A new class of high-contrast Fe(ii) selective fluorescent probes based on spirocyclized scaffolds for visualization of intracellular labile iron delivered by transferrin

Abstract

Iron is an essential metal nutrient that plays physiologically and pathologically important roles in biological systems. However, studies on the trafficking, storage, and functions of iron itself in living samples have remained challenging due to the lack of efficient methods for monitoring labile intracellular iron.

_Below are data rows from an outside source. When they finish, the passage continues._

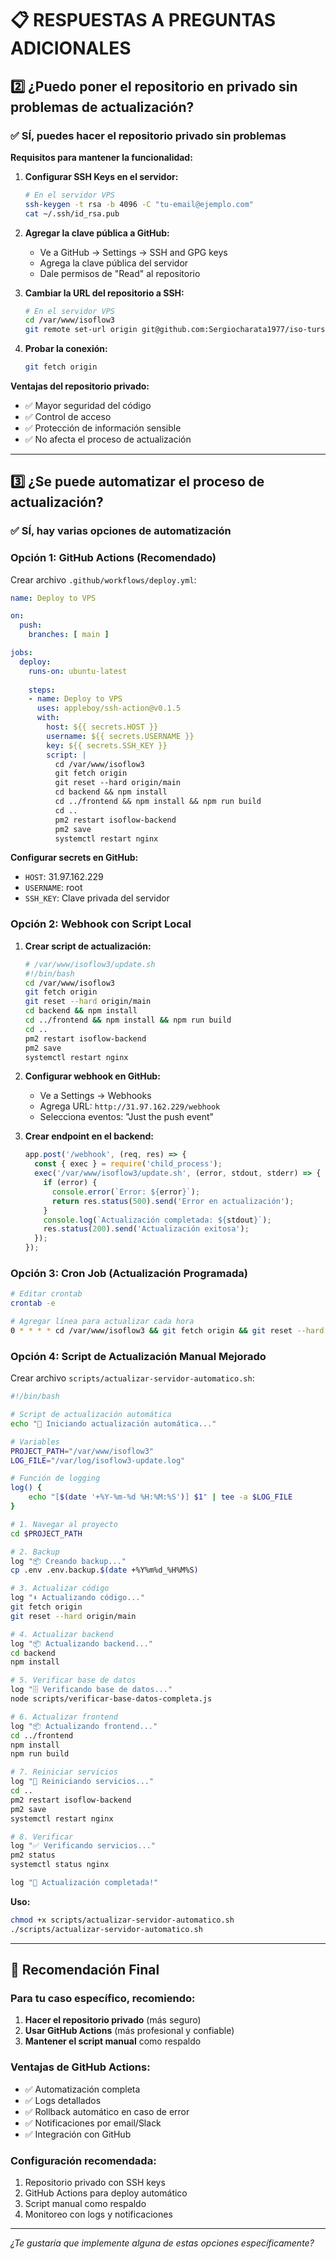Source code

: # 📋 RESPUESTAS A PREGUNTAS ADICIONALES

## 2️⃣ ¿Puedo poner el repositorio en privado sin problemas de actualización?

### ✅ **SÍ, puedes hacer el repositorio privado sin problemas**

**Requisitos para mantener la funcionalidad:**

1. **Configurar SSH Keys en el servidor:**
   ```bash
   # En el servidor VPS
   ssh-keygen -t rsa -b 4096 -C "tu-email@ejemplo.com"
   cat ~/.ssh/id_rsa.pub
   ```

2. **Agregar la clave pública a GitHub:**
   - Ve a GitHub → Settings → SSH and GPG keys
   - Agrega la clave pública del servidor
   - Dale permisos de "Read" al repositorio

3. **Cambiar la URL del repositorio a SSH:**
   ```bash
   # En el servidor VPS
   cd /var/www/isoflow3
   git remote set-url origin git@github.com:Sergiocharata1977/iso-turso.git
   ```

4. **Probar la conexión:**
   ```bash
   git fetch origin
   ```

**Ventajas del repositorio privado:**
- ✅ Mayor seguridad del código
- ✅ Control de acceso
- ✅ Protección de información sensible
- ✅ No afecta el proceso de actualización

---

## 3️⃣ ¿Se puede automatizar el proceso de actualización?

### ✅ **SÍ, hay varias opciones de automatización**

### **Opción 1: GitHub Actions (Recomendado)**

Crear archivo `.github/workflows/deploy.yml`:

```yaml
name: Deploy to VPS

on:
  push:
    branches: [ main ]

jobs:
  deploy:
    runs-on: ubuntu-latest
    
    steps:
    - name: Deploy to VPS
      uses: appleboy/ssh-action@v0.1.5
      with:
        host: ${{ secrets.HOST }}
        username: ${{ secrets.USERNAME }}
        key: ${{ secrets.SSH_KEY }}
        script: |
          cd /var/www/isoflow3
          git fetch origin
          git reset --hard origin/main
          cd backend && npm install
          cd ../frontend && npm install && npm run build
          cd ..
          pm2 restart isoflow-backend
          pm2 save
          systemctl restart nginx
```

**Configurar secrets en GitHub:**
- `HOST`: 31.97.162.229
- `USERNAME`: root
- `SSH_KEY`: Clave privada del servidor

### **Opción 2: Webhook con Script Local**

1. **Crear script de actualización:**
   ```bash
   # /var/www/isoflow3/update.sh
   #!/bin/bash
   cd /var/www/isoflow3
   git fetch origin
   git reset --hard origin/main
   cd backend && npm install
   cd ../frontend && npm install && npm run build
   cd ..
   pm2 restart isoflow-backend
   pm2 save
   systemctl restart nginx
   ```

2. **Configurar webhook en GitHub:**
   - Ve a Settings → Webhooks
   - Agrega URL: `http://31.97.162.229/webhook`
   - Selecciona eventos: "Just the push event"

3. **Crear endpoint en el backend:**
   ```javascript
   app.post('/webhook', (req, res) => {
     const { exec } = require('child_process');
     exec('/var/www/isoflow3/update.sh', (error, stdout, stderr) => {
       if (error) {
         console.error(`Error: ${error}`);
         return res.status(500).send('Error en actualización');
       }
       console.log(`Actualización completada: ${stdout}`);
       res.status(200).send('Actualización exitosa');
     });
   });
   ```

### **Opción 3: Cron Job (Actualización Programada)**

```bash
# Editar crontab
crontab -e

# Agregar línea para actualizar cada hora
0 * * * * cd /var/www/isoflow3 && git fetch origin && git reset --hard origin/main && cd backend && npm install && cd ../frontend && npm install && npm run build && cd .. && pm2 restart isoflow-backend && pm2 save && systemctl restart nginx
```

### **Opción 4: Script de Actualización Manual Mejorado**

Crear archivo `scripts/actualizar-servidor-automatico.sh`:

```bash
#!/bin/bash

# Script de actualización automática
echo "🚀 Iniciando actualización automática..."

# Variables
PROJECT_PATH="/var/www/isoflow3"
LOG_FILE="/var/log/isoflow3-update.log"

# Función de logging
log() {
    echo "[$(date '+%Y-%m-%d %H:%M:%S')] $1" | tee -a $LOG_FILE
}

# 1. Navegar al proyecto
cd $PROJECT_PATH

# 2. Backup
log "📦 Creando backup..."
cp .env .env.backup.$(date +%Y%m%d_%H%M%S)

# 3. Actualizar código
log "⬇️ Actualizando código..."
git fetch origin
git reset --hard origin/main

# 4. Actualizar backend
log "📦 Actualizando backend..."
cd backend
npm install

# 5. Verificar base de datos
log "🗄️ Verificando base de datos..."
node scripts/verificar-base-datos-completa.js

# 6. Actualizar frontend
log "📦 Actualizando frontend..."
cd ../frontend
npm install
npm run build

# 7. Reiniciar servicios
log "🔄 Reiniciando servicios..."
cd ..
pm2 restart isoflow-backend
pm2 save
systemctl restart nginx

# 8. Verificar
log "✅ Verificando servicios..."
pm2 status
systemctl status nginx

log "🎉 Actualización completada!"
```

**Uso:**
```bash
chmod +x scripts/actualizar-servidor-automatico.sh
./scripts/actualizar-servidor-automatico.sh
```

---

## 🎯 **Recomendación Final**

### **Para tu caso específico, recomiendo:**

1. **Hacer el repositorio privado** (más seguro)
2. **Usar GitHub Actions** (más profesional y confiable)
3. **Mantener el script manual** como respaldo

### **Ventajas de GitHub Actions:**
- ✅ Automatización completa
- ✅ Logs detallados
- ✅ Rollback automático en caso de error
- ✅ Notificaciones por email/Slack
- ✅ Integración con GitHub

### **Configuración recomendada:**
1. Repositorio privado con SSH keys
2. GitHub Actions para deploy automático
3. Script manual como respaldo
4. Monitoreo con logs y notificaciones

---

*¿Te gustaría que implemente alguna de estas opciones específicamente?*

Herein, we report a new class of Fe²⁺-selective fluorescent probes based on the spirocyclization of hydroxymethylrhodamine and hydroxymethylrhodol scaffolds controlled by using our recently established N-oxide chemistry as a Fe²⁺-selective switch of fluorescence response. By suppressing the background signal, the spirocyclization strategy improved the turn-on rate dramatically, and reducing the size of the substituents of the N-oxide group enhanced the reaction rate against Fe²⁺, compared with the first generation N-oxide based Fe²⁺ probe, RhoNox-1. These new probes showed significant enhancements in the fluorescence signal against not only the exogenously loaded Fe²⁺ but also the endogenous Fe²⁺ levels. Furthermore, we succeeded in monitoring the accumulation of labile iron in the lysosome induced by transferrin-mediated endocytosis with a turn-on fluorescence response.